■ GIVEN RECORDS ■
########

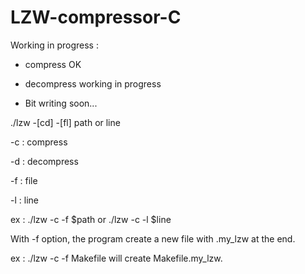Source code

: # LZW-compressor-C


Working in progress : 

- compress OK

- decompress working in progress

- Bit writing soon...

./lzw -[cd] -[fl] path or line 

-c : compress

-d : decompress

-f : file

-l : line

ex : ./lzw -c -f $path or ./lzw -c -l $line

With -f option, the program create a new file with .my_lzw at the end.

ex : ./lzw -c -f Makefile will create Makefile.my_lzw.

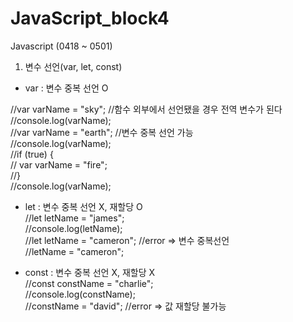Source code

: ﻿# JavaScript_block4
Javascript (0418 ~ 0501)

1. 변수 선언(var, let, const)
- var : 변수 중복 선언 O

//var varName = "sky";    //함수 외부에서 선언됐을 경우 전역 변수가 된다  
//console.log(varName);  
//var varName = "earth";    //변수 중복 선언 가능  
//console.log(varName);  
//if (true) {  
//    var varName = "fire";  
//}  
//console.log(varName);  

- let : 변수 중복 선언 X, 재할당 O  
//let letName = "james";  
//console.log(letName);  
//let letName = "cameron";    //error => 변수 중복선언  
//letName = "cameron";  

- const : 변수 중복 선언 X, 재할당 X  
//const constName = "charlie";  
//console.log(constName);  
//constName = "david";    //error => 값 재할당 불가능  


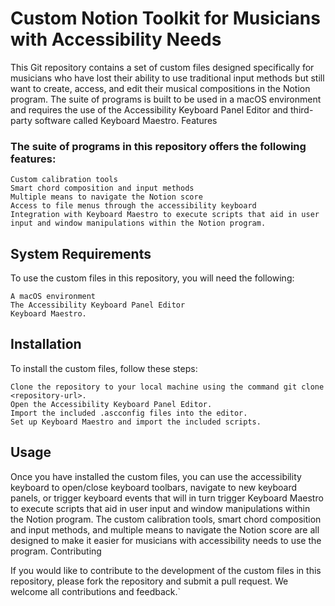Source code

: 
# Custom Notion Toolkit for Musicians with Accessibility Needs 

This Git repository contains a set of custom files designed specifically for musicians who have lost their ability to use traditional input methods but still want to create, access, and edit their musical compositions in the Notion program. The suite of programs is built to be used in a macOS environment and requires the use of the Accessibility Keyboard Panel Editor and third-party software called Keyboard Maestro.
Features

### The suite of programs in this repository offers the following features:

    Custom calibration tools
    Smart chord composition and input methods
    Multiple means to navigate the Notion score
    Access to file menus through the accessibility keyboard
    Integration with Keyboard Maestro to execute scripts that aid in user input and window manipulations within the Notion program.

## System Requirements

To use the custom files in this repository, you will need the following:

    A macOS environment
    The Accessibility Keyboard Panel Editor
    Keyboard Maestro.

## Installation

To install the custom files, follow these steps:

    Clone the repository to your local machine using the command git clone <repository-url>.
    Open the Accessibility Keyboard Panel Editor.
    Import the included .ascconfig files into the editor.
    Set up Keyboard Maestro and import the included scripts.

## Usage

Once you have installed the custom files, you can use the accessibility keyboard to open/close keyboard toolbars, navigate to new keyboard panels, or trigger keyboard events that will in turn trigger Keyboard Maestro to execute scripts that aid in user input and window manipulations within the Notion program. The custom calibration tools, smart chord composition and input methods, and multiple means to navigate the Notion score are all designed to make it easier for musicians with accessibility needs to use the program.
Contributing

If you would like to contribute to the development of the custom files in this repository, please fork the repository and submit a pull request. We welcome all contributions and feedback.`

########

■ WHAT YOU SHOULD DO ■
In the answer, give only the lines from the top of the data above through the line with "ex : ./lzw -c -f $path or ./lzw -c -l $line", reproduced exactly; no picture may appear.

■ ANSWER SPACE ■
Source code

: # LZW-compressor-C


Working in progress : 

- compress OK

- decompress working in progress

- Bit writing soon...

./lzw -[cd] -[fl] path or line 

-c : compress

-d : decompress

-f : file

-l : line

ex : ./lzw -c -f $path or ./lzw -c -l $line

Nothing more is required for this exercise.